Les mangemorts, à la fin de cette bataille avait abandonné leur QG et Dumbledore avait ordonné une inspection approfondie du Manoir, pour peu que Voldemort soit assez inconscient pour laisser ses plans alors qu'il partait. Hermione trouvait cela stupide, elle commençait à connaître son ennemi, mais elle devait obéir, sauvegarder les apparences, qu'elle qu'en soit le prix. Elle s'était laissée bien trop aller ces dernières semaines, en révélant aux maraudeurs qu'elle avait été violée et torturée et à Fabian pourquoi elle détestait tant le deuxième jour du mois de mai.
Les membres de l'Ordre les plus qualifiés en magie noire s'étaient déplacés sur les lieux et malheureusement pour eux, Hermione en faisait partie. Remus l'avait accompagné, il était hors de question qu'elle aille seule dans ce manoir alors qu'ils ne savaient pas ce qu'ils allaient trouver. Ce manoir appartenant aux Black, il était sûr qu'ils allaient avoir affaire à un tas d'objet de magie noire, mais quoi ? Nul ne pouvait le savoir. Lorsqu'ils entrèrent dans le salon, ils s'aperçurent que très peu de personnes étaient présentes.
Maugrey était là malgré sa jambe en moins. Ils ne savaient pas comment il avait pu s'échapper de la surveillance des médicomages, parce qu'ils ne seraient pas inconscients au point de laisser quelqu'un avec une jambe sortir de Sainte Mangouste moins de quarante-huit heures après son accident, mais cela n'avait pas dû se faire en douceur. Frank et Alice se tenaient l'un à côté de l'autre, en tant que (futur) auror, ils devaient connaître la base des arts sombres et pouvaient donc être utile. Sirius était là, après tout le Manoir appartenait à sa famille, même si le sorcier n'y avait jamais mis les pieds. Hermione s'aperçut que Dumbledore n'avait même pas fait le déplacement, pourtant, les élèves de Poudlard devaient partir le matin même du château. La voyageuse temporelle se retint de grincer des dents et de lancer une réplique cinglante, mais puisqu'il n'était pas là...
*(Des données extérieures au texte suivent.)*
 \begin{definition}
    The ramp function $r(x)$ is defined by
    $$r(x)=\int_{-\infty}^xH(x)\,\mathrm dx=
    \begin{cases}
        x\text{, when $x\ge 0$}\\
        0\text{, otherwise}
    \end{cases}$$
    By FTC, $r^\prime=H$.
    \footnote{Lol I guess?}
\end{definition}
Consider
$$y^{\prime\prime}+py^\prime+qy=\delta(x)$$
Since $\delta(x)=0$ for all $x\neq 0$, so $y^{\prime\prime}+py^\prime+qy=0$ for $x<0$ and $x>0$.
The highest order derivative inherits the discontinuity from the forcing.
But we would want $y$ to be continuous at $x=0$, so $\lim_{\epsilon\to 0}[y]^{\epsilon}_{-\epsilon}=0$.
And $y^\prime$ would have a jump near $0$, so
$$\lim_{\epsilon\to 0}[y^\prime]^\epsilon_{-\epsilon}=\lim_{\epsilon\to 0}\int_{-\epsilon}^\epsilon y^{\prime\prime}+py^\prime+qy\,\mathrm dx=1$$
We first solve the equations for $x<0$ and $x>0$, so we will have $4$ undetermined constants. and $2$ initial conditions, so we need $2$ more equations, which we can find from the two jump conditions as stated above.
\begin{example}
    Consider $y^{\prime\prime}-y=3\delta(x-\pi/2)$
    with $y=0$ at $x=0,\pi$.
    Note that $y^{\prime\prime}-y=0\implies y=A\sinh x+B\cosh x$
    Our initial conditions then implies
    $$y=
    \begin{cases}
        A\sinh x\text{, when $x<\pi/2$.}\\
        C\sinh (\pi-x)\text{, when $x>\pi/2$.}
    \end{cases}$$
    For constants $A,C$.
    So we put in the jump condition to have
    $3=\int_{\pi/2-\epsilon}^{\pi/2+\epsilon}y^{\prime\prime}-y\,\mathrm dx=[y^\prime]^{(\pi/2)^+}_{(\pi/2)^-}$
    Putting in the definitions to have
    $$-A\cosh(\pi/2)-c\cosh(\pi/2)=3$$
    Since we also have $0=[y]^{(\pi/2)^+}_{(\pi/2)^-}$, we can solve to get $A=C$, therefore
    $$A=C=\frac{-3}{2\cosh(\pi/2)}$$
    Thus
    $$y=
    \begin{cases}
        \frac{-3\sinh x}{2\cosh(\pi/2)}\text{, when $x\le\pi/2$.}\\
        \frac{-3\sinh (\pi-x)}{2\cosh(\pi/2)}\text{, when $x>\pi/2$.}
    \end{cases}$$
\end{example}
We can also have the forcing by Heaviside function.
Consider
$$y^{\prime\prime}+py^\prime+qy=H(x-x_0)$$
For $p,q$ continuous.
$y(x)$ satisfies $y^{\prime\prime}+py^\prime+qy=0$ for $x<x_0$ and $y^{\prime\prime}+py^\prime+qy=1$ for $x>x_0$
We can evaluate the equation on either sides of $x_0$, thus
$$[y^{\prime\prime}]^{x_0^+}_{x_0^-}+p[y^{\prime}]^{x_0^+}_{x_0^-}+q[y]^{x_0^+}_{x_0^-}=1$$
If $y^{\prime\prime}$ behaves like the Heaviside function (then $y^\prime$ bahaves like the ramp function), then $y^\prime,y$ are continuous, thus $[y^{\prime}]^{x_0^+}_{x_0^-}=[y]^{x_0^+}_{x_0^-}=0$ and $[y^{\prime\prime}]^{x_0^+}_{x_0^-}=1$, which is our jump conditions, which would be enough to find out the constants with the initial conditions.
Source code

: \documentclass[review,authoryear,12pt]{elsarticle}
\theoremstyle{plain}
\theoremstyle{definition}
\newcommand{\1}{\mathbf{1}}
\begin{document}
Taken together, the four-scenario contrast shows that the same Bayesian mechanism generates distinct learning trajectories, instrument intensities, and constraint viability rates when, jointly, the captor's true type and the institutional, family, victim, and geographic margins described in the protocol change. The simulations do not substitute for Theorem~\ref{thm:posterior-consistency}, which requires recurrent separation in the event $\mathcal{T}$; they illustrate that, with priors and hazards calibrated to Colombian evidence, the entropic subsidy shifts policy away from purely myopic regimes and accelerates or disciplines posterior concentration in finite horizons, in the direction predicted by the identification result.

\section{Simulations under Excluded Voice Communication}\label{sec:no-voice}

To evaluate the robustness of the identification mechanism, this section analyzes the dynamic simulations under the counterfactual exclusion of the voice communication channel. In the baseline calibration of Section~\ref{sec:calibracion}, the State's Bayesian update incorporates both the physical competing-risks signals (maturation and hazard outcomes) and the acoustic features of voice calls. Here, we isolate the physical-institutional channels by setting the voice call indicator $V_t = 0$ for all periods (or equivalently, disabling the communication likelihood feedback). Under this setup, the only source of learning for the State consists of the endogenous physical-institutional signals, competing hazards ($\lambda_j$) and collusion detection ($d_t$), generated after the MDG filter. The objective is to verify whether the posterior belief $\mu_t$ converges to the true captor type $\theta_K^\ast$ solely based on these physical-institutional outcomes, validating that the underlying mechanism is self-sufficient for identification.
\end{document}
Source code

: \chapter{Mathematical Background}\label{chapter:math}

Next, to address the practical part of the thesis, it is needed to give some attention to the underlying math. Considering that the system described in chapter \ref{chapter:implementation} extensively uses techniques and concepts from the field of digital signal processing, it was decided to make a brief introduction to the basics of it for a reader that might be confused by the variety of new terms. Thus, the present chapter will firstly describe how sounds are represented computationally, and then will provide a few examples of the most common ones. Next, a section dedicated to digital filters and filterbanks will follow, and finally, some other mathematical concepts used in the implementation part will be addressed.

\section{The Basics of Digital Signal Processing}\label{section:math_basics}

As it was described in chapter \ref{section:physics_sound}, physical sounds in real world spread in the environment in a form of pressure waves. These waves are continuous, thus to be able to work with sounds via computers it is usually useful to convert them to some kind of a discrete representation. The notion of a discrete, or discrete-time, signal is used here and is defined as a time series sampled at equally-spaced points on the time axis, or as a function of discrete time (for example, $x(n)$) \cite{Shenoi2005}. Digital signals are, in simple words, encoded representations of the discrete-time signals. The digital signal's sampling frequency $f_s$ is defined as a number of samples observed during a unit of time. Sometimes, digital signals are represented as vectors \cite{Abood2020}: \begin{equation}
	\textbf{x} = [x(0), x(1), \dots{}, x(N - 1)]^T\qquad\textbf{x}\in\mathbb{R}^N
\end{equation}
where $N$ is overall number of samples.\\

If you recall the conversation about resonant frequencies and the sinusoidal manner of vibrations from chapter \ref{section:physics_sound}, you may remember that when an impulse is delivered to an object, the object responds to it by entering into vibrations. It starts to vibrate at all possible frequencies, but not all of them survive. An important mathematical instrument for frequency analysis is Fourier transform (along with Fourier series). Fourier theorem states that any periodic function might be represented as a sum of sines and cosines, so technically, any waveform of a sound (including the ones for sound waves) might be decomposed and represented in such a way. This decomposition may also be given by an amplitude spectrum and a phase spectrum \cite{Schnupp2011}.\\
—Bon, commença Fol-oeil. Les Prewett nous auraient été utile, mais étant donné que l'un d'eux est dans le coma, ils ne viendront pas. Emmeline voulait venir mais elle a eu un empêchement mais nous avons avec nous la meilleure connaisseuse de magie noire, plus que certains mangemorts alors ça devrait aller.
Hermione soupira et jeta un regard noir à l'auror, qui ne s'en préoccupa nullement. Ils partirent chacun de leur côté. Hermione fouillait l'étage qui lui avait été attribué de fond en comble, elle avait trouvé quelques livres qui pourraient être intéressant, mais comme elle s'en était doutée, aucun plan sur les projets des mangemorts. Elle avait récupéré quelques objets de torture, qu'elle s'empresserait de brûler une fois partie. Elle entama la dernière pièce et commença par ouvrir le placard. Elle s'éloigna brusquement lorsqu'elle vit une silhouette sombre sortir de celui-ci.
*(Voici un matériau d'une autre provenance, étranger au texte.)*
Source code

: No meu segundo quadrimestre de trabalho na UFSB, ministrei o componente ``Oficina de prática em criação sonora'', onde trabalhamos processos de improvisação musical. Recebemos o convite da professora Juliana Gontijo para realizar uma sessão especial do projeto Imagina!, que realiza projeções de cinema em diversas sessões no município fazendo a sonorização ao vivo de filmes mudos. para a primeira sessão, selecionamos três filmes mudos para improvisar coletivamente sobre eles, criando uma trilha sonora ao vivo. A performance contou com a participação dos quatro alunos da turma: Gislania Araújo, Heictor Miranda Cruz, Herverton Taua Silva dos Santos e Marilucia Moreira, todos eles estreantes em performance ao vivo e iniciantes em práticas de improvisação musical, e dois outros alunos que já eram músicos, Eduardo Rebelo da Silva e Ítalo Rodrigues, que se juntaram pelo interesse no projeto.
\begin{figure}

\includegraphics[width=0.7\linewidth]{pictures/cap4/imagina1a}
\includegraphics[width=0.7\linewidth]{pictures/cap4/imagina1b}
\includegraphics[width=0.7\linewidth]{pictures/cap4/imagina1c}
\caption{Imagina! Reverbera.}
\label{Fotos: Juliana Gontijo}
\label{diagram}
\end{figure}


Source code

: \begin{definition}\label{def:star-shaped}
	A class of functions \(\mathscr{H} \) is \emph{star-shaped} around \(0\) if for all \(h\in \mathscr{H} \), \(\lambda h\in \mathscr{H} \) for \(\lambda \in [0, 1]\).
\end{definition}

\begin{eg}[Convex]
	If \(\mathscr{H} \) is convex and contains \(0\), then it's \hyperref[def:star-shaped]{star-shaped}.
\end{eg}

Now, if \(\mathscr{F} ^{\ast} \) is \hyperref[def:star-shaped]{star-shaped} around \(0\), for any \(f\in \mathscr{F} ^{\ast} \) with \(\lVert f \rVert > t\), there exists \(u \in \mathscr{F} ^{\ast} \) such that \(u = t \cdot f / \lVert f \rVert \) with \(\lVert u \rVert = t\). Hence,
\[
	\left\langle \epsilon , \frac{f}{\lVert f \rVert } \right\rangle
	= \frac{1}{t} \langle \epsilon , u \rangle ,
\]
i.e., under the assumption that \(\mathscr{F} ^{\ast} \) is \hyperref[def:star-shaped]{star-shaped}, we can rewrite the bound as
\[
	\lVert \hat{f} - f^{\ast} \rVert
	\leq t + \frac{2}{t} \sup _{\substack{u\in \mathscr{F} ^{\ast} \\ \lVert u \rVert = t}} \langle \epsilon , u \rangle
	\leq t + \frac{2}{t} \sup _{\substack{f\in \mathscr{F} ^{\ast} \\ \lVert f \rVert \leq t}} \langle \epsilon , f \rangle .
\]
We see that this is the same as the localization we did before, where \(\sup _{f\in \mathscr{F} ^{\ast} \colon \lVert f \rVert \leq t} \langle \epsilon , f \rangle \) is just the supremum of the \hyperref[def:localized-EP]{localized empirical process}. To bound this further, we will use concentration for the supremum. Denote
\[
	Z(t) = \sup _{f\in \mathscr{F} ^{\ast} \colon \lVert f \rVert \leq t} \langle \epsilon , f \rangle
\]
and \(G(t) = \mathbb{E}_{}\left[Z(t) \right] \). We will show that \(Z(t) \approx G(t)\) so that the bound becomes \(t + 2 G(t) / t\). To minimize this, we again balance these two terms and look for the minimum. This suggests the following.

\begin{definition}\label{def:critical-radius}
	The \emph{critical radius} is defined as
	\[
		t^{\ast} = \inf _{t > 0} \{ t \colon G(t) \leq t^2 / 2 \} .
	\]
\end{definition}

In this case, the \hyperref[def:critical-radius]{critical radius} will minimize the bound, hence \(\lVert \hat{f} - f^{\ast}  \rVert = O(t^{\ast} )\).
Remus inspectait lui aussi un étage, il avait dû se retenir de vomir lorsqu'il était entré dans une salle de torture, là où il y avait encore du sang séché et des cheveux. Il espérait finir au plus vite, tout faire brûler et s'éloigner le plus rapidement possible, sans un regard en arrière. Il était perdu dans ses pensées lorsqu'il entendit un hurlement à glacer le sang de n'importe qui. Il se précipita vers la source du cri, mais les autres membres de l'Ordre avaient été plus rapide que lui. Il poussa Frank et Alice qui lui bouchaient la vue et vit Hermione au sol, qui hurlait. Elle pleurait beaucoup et ses larmes salées se mélangeaient à son sang, qui coulaient tout le long de son corps. Elle était à genoux, ses cheveux noirs étaient en bataille et ses yeux, il y avait une telle détresse. Remus se retourna vers l'objet, ou plutôt la personne, de l'état d'Hermione.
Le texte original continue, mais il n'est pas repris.